Newsletter – 26/07/24
- revistasarabatana
- 26 de jul. de 2024
- 3 min de leitura
Essa é a Newsletter da Revista Sarabatana, enviada semanalmente, sempre às sextas-feiras.
Trilha sonora para essa edição: Maracatu, Egberto Gismonti
Salve, salve!
Vou contar uma pequena história para contextualizar: há muitos anos, conheci um escritor tão ou mais apaixonado do que eu pelo autor argentino. Estávamos trocando textos e impressões, e numa dessas ele me mandou um conto que parecia, de fato, saído de um livro de Cortázar. Lembro perfeitamente da minha reação, que pendia entre admiração e dúvida. Afinal, eu tinha gostado do conto, mas me perguntava onde estava o meu amigo naquelas palavras.
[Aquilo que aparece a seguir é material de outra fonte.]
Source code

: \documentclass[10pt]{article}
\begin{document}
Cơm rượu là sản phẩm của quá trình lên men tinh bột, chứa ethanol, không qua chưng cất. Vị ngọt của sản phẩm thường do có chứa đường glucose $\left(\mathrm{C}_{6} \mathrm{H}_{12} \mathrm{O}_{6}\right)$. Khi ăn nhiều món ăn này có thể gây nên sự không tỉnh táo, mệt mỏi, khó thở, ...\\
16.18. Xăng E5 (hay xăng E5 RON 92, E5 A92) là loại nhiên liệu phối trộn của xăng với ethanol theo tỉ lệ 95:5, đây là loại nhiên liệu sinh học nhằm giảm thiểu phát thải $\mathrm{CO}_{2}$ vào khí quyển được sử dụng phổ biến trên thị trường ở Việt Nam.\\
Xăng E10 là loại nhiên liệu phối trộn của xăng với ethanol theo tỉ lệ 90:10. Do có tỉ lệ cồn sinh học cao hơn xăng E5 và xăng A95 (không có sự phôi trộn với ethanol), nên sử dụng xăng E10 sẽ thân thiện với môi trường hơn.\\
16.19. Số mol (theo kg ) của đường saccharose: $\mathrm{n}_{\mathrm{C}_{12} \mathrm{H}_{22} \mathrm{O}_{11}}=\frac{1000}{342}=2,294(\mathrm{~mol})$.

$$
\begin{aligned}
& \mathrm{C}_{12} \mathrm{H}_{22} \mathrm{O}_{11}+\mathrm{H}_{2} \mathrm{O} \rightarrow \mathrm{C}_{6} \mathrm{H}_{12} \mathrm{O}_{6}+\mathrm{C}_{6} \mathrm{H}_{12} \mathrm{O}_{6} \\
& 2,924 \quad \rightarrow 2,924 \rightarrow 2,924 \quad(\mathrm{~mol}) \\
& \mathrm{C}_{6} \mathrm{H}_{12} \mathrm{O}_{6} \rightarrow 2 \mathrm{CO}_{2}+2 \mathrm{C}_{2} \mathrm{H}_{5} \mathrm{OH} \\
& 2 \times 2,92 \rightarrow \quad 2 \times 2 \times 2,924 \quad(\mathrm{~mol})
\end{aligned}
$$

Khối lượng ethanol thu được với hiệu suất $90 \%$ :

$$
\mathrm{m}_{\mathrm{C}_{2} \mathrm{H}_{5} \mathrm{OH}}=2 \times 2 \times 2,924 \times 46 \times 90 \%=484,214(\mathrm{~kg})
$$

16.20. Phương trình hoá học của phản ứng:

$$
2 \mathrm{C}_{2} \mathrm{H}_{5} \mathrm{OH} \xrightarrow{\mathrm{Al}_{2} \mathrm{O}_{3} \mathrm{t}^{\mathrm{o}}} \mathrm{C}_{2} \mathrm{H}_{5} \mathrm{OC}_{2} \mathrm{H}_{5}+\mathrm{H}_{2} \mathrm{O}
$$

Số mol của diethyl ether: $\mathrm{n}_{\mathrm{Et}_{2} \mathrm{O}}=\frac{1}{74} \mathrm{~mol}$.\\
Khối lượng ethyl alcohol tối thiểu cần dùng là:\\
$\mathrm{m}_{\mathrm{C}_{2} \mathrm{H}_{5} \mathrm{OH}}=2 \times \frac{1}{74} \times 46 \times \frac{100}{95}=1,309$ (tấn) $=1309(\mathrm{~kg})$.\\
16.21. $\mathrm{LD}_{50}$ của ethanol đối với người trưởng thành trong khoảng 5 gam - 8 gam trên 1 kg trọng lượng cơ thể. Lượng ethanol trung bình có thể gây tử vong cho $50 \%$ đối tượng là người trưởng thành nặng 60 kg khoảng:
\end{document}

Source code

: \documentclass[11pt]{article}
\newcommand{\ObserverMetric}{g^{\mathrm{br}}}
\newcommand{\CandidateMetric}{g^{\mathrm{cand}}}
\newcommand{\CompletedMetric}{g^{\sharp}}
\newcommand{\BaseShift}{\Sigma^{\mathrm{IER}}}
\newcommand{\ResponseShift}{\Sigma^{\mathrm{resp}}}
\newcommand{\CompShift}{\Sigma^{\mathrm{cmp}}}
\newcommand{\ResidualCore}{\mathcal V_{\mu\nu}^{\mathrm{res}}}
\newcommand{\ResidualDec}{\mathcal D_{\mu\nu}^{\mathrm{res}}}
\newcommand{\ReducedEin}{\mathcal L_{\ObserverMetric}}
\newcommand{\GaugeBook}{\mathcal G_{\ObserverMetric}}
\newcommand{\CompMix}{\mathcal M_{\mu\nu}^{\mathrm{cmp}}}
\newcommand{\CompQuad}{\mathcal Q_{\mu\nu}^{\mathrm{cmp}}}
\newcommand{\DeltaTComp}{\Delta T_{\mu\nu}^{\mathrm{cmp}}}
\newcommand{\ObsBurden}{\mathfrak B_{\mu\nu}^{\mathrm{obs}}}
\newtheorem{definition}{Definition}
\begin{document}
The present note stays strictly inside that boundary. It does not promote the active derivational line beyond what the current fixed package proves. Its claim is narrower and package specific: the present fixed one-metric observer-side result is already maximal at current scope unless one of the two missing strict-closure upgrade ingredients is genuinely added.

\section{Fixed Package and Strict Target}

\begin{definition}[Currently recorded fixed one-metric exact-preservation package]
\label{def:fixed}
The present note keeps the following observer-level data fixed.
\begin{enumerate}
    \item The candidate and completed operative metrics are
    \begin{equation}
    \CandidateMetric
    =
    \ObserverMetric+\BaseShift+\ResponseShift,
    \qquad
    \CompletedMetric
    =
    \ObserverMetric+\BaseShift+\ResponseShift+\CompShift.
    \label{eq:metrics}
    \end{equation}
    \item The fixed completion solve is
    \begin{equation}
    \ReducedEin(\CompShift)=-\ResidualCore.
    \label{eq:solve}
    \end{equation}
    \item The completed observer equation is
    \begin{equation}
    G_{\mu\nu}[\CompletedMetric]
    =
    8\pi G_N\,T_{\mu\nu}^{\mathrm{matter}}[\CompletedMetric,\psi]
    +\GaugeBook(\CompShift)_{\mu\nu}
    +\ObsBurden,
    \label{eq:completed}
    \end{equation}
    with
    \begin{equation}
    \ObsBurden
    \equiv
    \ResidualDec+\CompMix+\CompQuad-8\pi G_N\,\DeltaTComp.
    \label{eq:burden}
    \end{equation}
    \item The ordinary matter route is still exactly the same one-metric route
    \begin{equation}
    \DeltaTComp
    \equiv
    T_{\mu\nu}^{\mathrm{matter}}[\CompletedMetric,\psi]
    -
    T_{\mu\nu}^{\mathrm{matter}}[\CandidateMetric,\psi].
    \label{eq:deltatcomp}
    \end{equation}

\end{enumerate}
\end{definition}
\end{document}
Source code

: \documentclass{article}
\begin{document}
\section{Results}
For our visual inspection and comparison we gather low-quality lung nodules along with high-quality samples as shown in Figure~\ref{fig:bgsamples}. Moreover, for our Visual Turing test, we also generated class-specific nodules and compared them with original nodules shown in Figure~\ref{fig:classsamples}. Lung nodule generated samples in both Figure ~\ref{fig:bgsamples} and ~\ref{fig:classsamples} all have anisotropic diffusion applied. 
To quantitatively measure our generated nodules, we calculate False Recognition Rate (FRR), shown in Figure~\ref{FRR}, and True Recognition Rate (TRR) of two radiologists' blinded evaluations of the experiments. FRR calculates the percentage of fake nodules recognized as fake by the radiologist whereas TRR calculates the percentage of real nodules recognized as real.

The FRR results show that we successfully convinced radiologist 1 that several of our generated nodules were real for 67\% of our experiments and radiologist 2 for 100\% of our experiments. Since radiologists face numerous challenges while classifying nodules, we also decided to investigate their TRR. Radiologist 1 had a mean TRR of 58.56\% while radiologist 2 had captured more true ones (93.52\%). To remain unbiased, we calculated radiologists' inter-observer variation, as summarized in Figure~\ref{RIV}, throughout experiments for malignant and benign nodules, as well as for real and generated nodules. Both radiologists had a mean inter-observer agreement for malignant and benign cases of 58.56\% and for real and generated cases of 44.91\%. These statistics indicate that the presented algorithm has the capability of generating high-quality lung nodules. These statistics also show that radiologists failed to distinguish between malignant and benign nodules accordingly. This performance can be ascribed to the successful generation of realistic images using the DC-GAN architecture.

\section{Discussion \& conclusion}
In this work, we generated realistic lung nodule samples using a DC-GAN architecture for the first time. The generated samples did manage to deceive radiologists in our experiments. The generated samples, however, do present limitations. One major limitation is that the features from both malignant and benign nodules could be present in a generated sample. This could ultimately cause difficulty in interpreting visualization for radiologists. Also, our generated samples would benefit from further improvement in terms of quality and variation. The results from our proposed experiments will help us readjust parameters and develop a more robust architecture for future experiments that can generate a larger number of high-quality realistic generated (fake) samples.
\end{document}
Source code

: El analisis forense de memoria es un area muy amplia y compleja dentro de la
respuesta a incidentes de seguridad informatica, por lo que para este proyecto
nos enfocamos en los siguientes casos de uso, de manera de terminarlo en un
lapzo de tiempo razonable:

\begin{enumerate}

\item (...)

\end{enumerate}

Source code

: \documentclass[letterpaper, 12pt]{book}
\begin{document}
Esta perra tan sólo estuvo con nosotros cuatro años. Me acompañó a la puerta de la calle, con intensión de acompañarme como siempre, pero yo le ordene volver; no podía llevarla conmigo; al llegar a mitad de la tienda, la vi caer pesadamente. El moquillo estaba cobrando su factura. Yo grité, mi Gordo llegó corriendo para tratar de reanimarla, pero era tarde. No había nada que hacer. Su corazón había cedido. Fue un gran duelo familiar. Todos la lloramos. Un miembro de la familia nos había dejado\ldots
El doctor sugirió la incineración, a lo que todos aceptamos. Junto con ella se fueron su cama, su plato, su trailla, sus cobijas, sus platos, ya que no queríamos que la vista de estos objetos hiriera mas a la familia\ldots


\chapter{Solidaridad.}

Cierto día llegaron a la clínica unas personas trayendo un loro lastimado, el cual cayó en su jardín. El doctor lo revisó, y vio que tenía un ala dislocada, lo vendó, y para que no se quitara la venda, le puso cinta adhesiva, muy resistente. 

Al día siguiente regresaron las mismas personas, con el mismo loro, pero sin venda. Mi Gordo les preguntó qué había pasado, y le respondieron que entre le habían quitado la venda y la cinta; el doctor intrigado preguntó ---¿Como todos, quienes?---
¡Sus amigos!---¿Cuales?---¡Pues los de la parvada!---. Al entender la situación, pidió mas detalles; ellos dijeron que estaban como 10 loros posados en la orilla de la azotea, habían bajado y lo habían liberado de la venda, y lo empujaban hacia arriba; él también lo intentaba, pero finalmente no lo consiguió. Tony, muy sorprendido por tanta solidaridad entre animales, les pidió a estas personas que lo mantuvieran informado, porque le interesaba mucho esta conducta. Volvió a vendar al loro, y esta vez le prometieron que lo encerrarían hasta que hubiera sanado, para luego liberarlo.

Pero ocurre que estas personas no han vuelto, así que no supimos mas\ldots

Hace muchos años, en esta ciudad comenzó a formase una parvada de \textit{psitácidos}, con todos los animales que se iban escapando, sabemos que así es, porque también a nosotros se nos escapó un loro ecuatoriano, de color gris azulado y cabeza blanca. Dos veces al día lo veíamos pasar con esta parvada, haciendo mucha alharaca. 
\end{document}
E foi isso que eu lhe perguntei. Recebi uma resposta simples, que somente hoje compreendo. Meu amigo se dizia apaixonado pelo fantástico na literatura. Mais que isso, ele afirmava que tinha pensamentos iguais aos do Cortázar justamente porque não acreditava em realismos ingênuos, mas que sabia que, ao ter esse autor como inspiração, seria possível chegar a uma linguagem definitivamente própria. Um pouco dúbio? Para mim pareceu, no momento. Afinal, como seria ter pensamentos iguais a de um autor consagrado, e ao mesmo tempo ter uma voz totalmente própria? Infelizmente perdi contato com essa pessoa, mas espero que ele esteja por aí, em algum lugar do mundo, escrevendo como ele achar melhor.
Lembro de não ter dado muita importância para aquela resposta, mas algo dela restou em mim, todos esses anos. Naquela época, eu estava dedicando toda minha atenção aos meus estudos em Antropologia, e escrevia ficção como um passatempo. Tinha aspirações na escrita, mas na escrita não-ficcional. Não faz muitos anos que comecei a ambicionar tornar meus escritos ficcionais em algo mais profissional. E é por isso que passei a refletir muito onde me encontro com minhas influências, e onde me encontro comigo mesma. E hoje entendo porque guardei numa caixinha da memória essa interação com meu amigo escritor.
Hoje também me é mais evidente que cada um vê, e escreve o mundo, com sua ótica, mesmo quando esta ótica sofre influência direta de outros. Acredito que ler e reler nossos autores preferidos, se abrir para novos escritores, sublinhar frases, anotar palavras – e inclusive fazer uma releitura de alguma obra que admiramos – sejam exercícios imperiosos para as produções artísticas.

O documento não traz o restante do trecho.